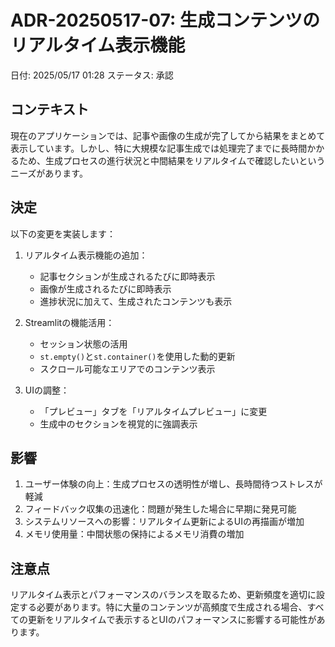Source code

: # ADR-20250517-07: 生成コンテンツのリアルタイム表示機能

日付: 2025/05/17 01:28
ステータス: 承認

## コンテキスト
現在のアプリケーションでは、記事や画像の生成が完了してから結果をまとめて表示しています。しかし、特に大規模な記事生成では処理完了までに長時間かかるため、生成プロセスの進行状況と中間結果をリアルタイムで確認したいというニーズがあります。

## 決定
以下の変更を実装します：

1. リアルタイム表示機能の追加：
   - 記事セクションが生成されるたびに即時表示
   - 画像が生成されるたびに即時表示
   - 進捗状況に加えて、生成されたコンテンツも表示

2. Streamlitの機能活用：
   - セッション状態の活用
   - `st.empty()`と`st.container()`を使用した動的更新
   - スクロール可能なエリアでのコンテンツ表示

3. UIの調整：
   - 「プレビュー」タブを「リアルタイムプレビュー」に変更
   - 生成中のセクションを視覚的に強調表示

## 影響
1. ユーザー体験の向上：生成プロセスの透明性が増し、長時間待つストレスが軽減
2. フィードバック収集の迅速化：問題が発生した場合に早期に発見可能
3. システムリソースへの影響：リアルタイム更新によるUIの再描画が増加
4. メモリ使用量：中間状態の保持によるメモリ消費の増加

## 注意点
リアルタイム表示とパフォーマンスのバランスを取るため、更新頻度を適切に設定する必要があります。特に大量のコンテンツが高頻度で生成される場合、すべての更新をリアルタイムで表示するとUIのパフォーマンスに影響する可能性があります。
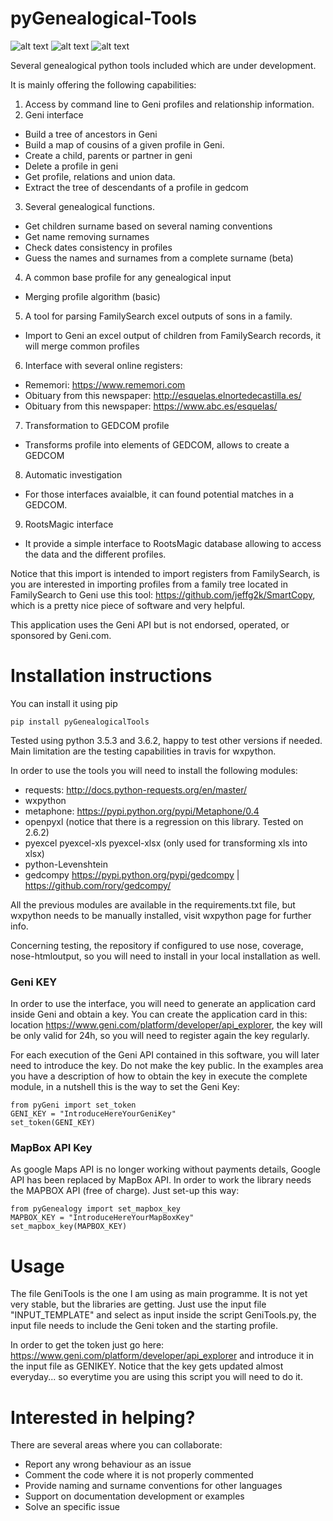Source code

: # pyGenealogical-Tools

![alt text](https://travis-ci.org/Thimxx/pyGenealogical-Tools.svg?branch=master)
![alt text](https://coveralls.io/repos/github/Thimxx/pyGenealogical-Tools/badge.svg?branch=master)
![alt text](https://api.codacy.com/project/badge/Grade/3603c4580c464d209d44401021ef8642)

Several genealogical python tools included which are under development.

It is mainly offering the following capabilities:

1) Access by command line to Geni profiles and relationship information.
2) Geni interface
* Build a tree of ancestors in Geni
* Build a map of cousins of a given profile in Geni.
* Create a child, parents or partner in geni
* Delete a profile in geni
* Get profile, relations and union data.
* Extract the tree of descendants of a profile in gedcom
3) Several genealogical functions.
* Get children surname based on several naming conventions
* Get name removing surnames
* Check dates consistency in profiles
* Guess the names and surnames from a complete surname (beta)
4) A common base profile for any genealogical input
* Merging profile algorithm (basic)
5) A tool for parsing FamilySearch excel outputs of sons in a family.
* Import to Geni an excel output of children from FamilySearch records, it will merge common profiles
6) Interface with several online registers:
* Rememori: https://www.rememori.com
* Obituary from this newspaper: http://esquelas.elnortedecastilla.es/
* Obituary from this newspaper: https://www.abc.es/esquelas/
7) Transformation to GEDCOM profile
* Transforms profile into elements of GEDCOM, allows to create a GEDCOM
8) Automatic investigation
* For those interfaces avaialble, it can found potential matches in a GEDCOM.
9) RootsMagic interface
* It provide a simple interface to RootsMagic database allowing to access the data and the different profiles.

Notice that this import is intended to import registers from FamilySearch, is you are interested in importing profiles from a family tree located in FamilySearch to Geni use this tool: https://github.com/jeffg2k/SmartCopy, which is a pretty nice piece of software and very helpful.

This application uses the Geni API but is not endorsed, operated, or sponsored by Geni.com.

# Installation instructions

You can install it using pip

    pip install pyGenealogicalTools

Tested using python 3.5.3 and 3.6.2, happy to test other versions if needed. Main limitation are the testing capabilities in travis for wxpython.

In order to use the tools you will need to install the following modules:
* requests: http://docs.python-requests.org/en/master/ 
* wxpython
* metaphone: https://pypi.python.org/pypi/Metaphone/0.4 
* openpyxl (notice that there is a regression on this library. Tested on 2.6.2)
* pyexcel pyexcel-xls pyexcel-xlsx (only used for transforming xls into xlsx)
* python-Levenshtein
* gedcompy https://pypi.python.org/pypi/gedcompy | https://github.com/rory/gedcompy/

All the previous modules are available in the requirements.txt file, but wxpython needs to be manually installed, visit wxpython page for further info.

Concerning testing, the repository if configured to use nose, coverage, nose-htmloutput, so you will need to install in your local installation as well.

### Geni KEY

In order to use the interface, you will need to generate an application card inside Geni and obtain a key. You can create the application card in this: location https://www.geni.com/platform/developer/api_explorer, the key will be only valid for 24h, so you will need to register again the key regularly.

For each execution of the Geni API contained in this software, you will later need to introduce the key. Do not make the key public. In the examples area you have a description of how to obtain the key in execute the complete module, in a nutshell this is the way to set the Geni Key:


    from pyGeni import set_token
    GENI_KEY = "IntroduceHereYourGeniKey"
    set_token(GENI_KEY)

### MapBox API Key

As google Maps API is no longer working without payments details, Google API has been replaced by MapBox API. In order to work the library needs the MAPBOX API (free of charge). Just set-up this way:

    from pyGenealogy import set_mapbox_key
    MAPBOX_KEY = "IntroduceHereYourMapBoxKey"
    set_mapbox_key(MAPBOX_KEY)
    
# Usage

The file GeniTools is the one I am using as main programme. It is not yet very stable, but the libraries are getting. Just use the input file "INPUT_TEMPLATE" and select as input inside the script GeniTools.py, the input file needs to include the Geni token and the starting profile.

In order to get the token just go here: https://www.geni.com/platform/developer/api_explorer and introduce it in the input file as GENIKEY. Notice that the key gets updated almost everyday... so everytime you are using this script you will need to do it.


# Interested in helping?

There are several areas where you can collaborate:

* Report any wrong behaviour as an issue
* Comment the code where it is not properly commented
* Provide naming and surname conventions for other languages
* Support on documentation development or examples
* Solve an specific issue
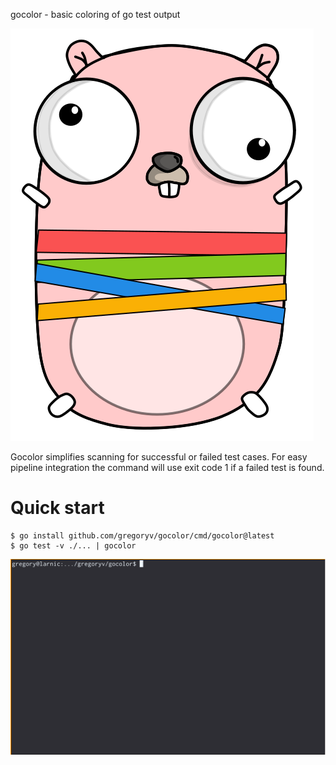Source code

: gocolor - basic coloring of go test output

![](gocolor_logo.svg)

Gocolor simplifies scanning for successful or failed test cases. For
 easy pipeline integration the command will use exit code 1 if a
 failed test is found.

# Quick start

    $ go install github.com/gregoryv/gocolor/cmd/gocolor@latest
	$ go test -v ./... | gocolor
	
![](example_video.gif)
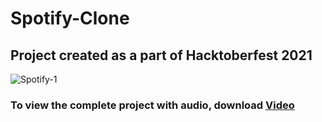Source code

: # Spotify-Clone
## Project created as a part of Hacktoberfest 2021

![Spotify-_1_](https://user-images.githubusercontent.com/62803746/140639545-336d2f03-96e5-46ef-b257-d8abf071c185.gif)

### To view the complete project with audio, download [Video](https://github.com/samyaksand/Spotify-Clone/blob/main/Spotify.wmv)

——

## PROBLEM
Output the listing above in full and exactly, with pictures excluded.

## ANSWER BOX
Source code

: # ADR-20250517-07: 生成コンテンツのリアルタイム表示機能

日付: 2025/05/17 01:28
ステータス: 承認

## コンテキスト
現在のアプリケーションでは、記事や画像の生成が完了してから結果をまとめて表示しています。しかし、特に大規模な記事生成では処理完了までに長時間かかるため、生成プロセスの進行状況と中間結果をリアルタイムで確認したいというニーズがあります。

## 決定
以下の変更を実装します：

1. リアルタイム表示機能の追加：
   - 記事セクションが生成されるたびに即時表示
   - 画像が生成されるたびに即時表示
   - 進捗状況に加えて、生成されたコンテンツも表示

2. Streamlitの機能活用：
   - セッション状態の活用
   - `st.empty()`と`st.container()`を使用した動的更新
   - スクロール可能なエリアでのコンテンツ表示

3. UIの調整：
   - 「プレビュー」タブを「リアルタイムプレビュー」に変更
   - 生成中のセクションを視覚的に強調表示

## 影響
1. ユーザー体験の向上：生成プロセスの透明性が増し、長時間待つストレスが軽減
2. フィードバック収集の迅速化：問題が発生した場合に早期に発見可能
3. システムリソースへの影響：リアルタイム更新によるUIの再描画が増加
4. メモリ使用量：中間状態の保持によるメモリ消費の増加

## 注意点
リアルタイム表示とパフォーマンスのバランスを取るため、更新頻度を適切に設定する必要があります。特に大量のコンテンツが高頻度で生成される場合、すべての更新をリアルタイムで表示するとUIのパフォーマンスに影響する可能性があります。
Source code

: # pyGenealogical-Tools

![alt text](https://travis-ci.org/Thimxx/pyGenealogical-Tools.svg?branch=master)
![alt text](https://coveralls.io/repos/github/Thimxx/pyGenealogical-Tools/badge.svg?branch=master)
![alt text](https://api.codacy.com/project/badge/Grade/3603c4580c464d209d44401021ef8642)

Several genealogical python tools included which are under development.

It is mainly offering the following capabilities:

1) Access by command line to Geni profiles and relationship information.
2) Geni interface
* Build a tree of ancestors in Geni
* Build a map of cousins of a given profile in Geni.
* Create a child, parents or partner in geni
* Delete a profile in geni
* Get profile, relations and union data.
* Extract the tree of descendants of a profile in gedcom
3) Several genealogical functions.
* Get children surname based on several naming conventions
* Get name removing surnames
* Check dates consistency in profiles
* Guess the names and surnames from a complete surname (beta)
4) A common base profile for any genealogical input
* Merging profile algorithm (basic)
5) A tool for parsing FamilySearch excel outputs of sons in a family.
* Import to Geni an excel output of children from FamilySearch records, it will merge common profiles
6) Interface with several online registers:
* Rememori: https://www.rememori.com
* Obituary from this newspaper: http://esquelas.elnortedecastilla.es/
* Obituary from this newspaper: https://www.abc.es/esquelas/
7) Transformation to GEDCOM profile
* Transforms profile into elements of GEDCOM, allows to create a GEDCOM
8) Automatic investigation
* For those interfaces avaialble, it can found potential matches in a GEDCOM.
9) RootsMagic interface
* It provide a simple interface to RootsMagic database allowing to access the data and the different profiles.

Notice that this import is intended to import registers from FamilySearch, is you are interested in importing profiles from a family tree located in FamilySearch to Geni use this tool: https://github.com/jeffg2k/SmartCopy, which is a pretty nice piece of software and very helpful.

This application uses the Geni API but is not endorsed, operated, or sponsored by Geni.com.

# Installation instructions

You can install it using pip

    pip install pyGenealogicalTools

Tested using python 3.5.3 and 3.6.2, happy to test other versions if needed. Main limitation are the testing capabilities in travis for wxpython.

In order to use the tools you will need to install the following modules:
* requests: http://docs.python-requests.org/en/master/ 
* wxpython
* metaphone: https://pypi.python.org/pypi/Metaphone/0.4 
* openpyxl (notice that there is a regression on this library. Tested on 2.6.2)
* pyexcel pyexcel-xls pyexcel-xlsx (only used for transforming xls into xlsx)
* python-Levenshtein
* gedcompy https://pypi.python.org/pypi/gedcompy | https://github.com/rory/gedcompy/

All the previous modules are available in the requirements.txt file, but wxpython needs to be manually installed, visit wxpython page for further info.

Concerning testing, the repository if configured to use nose, coverage, nose-htmloutput, so you will need to install in your local installation as well.

### Geni KEY

In order to use the interface, you will need to generate an application card inside Geni and obtain a key. You can create the application card in this: location https://www.geni.com/platform/developer/api_explorer, the key will be only valid for 24h, so you will need to register again the key regularly.

For each execution of the Geni API contained in this software, you will later need to introduce the key. Do not make the key public. In the examples area you have a description of how to obtain the key in execute the complete module, in a nutshell this is the way to set the Geni Key:


    from pyGeni import set_token
    GENI_KEY = "IntroduceHereYourGeniKey"
    set_token(GENI_KEY)

### MapBox API Key

As google Maps API is no longer working without payments details, Google API has been replaced by MapBox API. In order to work the library needs the MAPBOX API (free of charge). Just set-up this way:

    from pyGenealogy import set_mapbox_key
    MAPBOX_KEY = "IntroduceHereYourMapBoxKey"
    set_mapbox_key(MAPBOX_KEY)
    
# Usage

The file GeniTools is the one I am using as main programme. It is not yet very stable, but the libraries are getting. Just use the input file "INPUT_TEMPLATE" and select as input inside the script GeniTools.py, the input file needs to include the Geni token and the starting profile.

In order to get the token just go here: https://www.geni.com/platform/developer/api_explorer and introduce it in the input file as GENIKEY. Notice that the key gets updated almost everyday... so everytime you are using this script you will need to do it.


# Interested in helping?

There are several areas where you can collaborate:

* Report any wrong behaviour as an issue
* Comment the code where it is not properly commented
* Provide naming and surname conventions for other languages
* Support on documentation development or examples
* Solve an specific issue
Source code

: gocolor - basic coloring of go test output

![](gocolor_logo.svg)

Gocolor simplifies scanning for successful or failed test cases. For
 easy pipeline integration the command will use exit code 1 if a
 failed test is found.

# Quick start

    $ go install github.com/gregoryv/gocolor/cmd/gocolor@latest
	$ go test -v ./... | gocolor
	
![](example_video.gif)
Source code

: # Spotify-Clone
## Project created as a part of Hacktoberfest 2021

![Spotify-_1_](https://user-images.githubusercontent.com/62803746/140639545-336d2f03-96e5-46ef-b257-d8abf071c185.gif)

### To view the complete project with audio, download [Video](https://github.com/samyaksand/Spotify-Clone/blob/main/Spotify.wmv)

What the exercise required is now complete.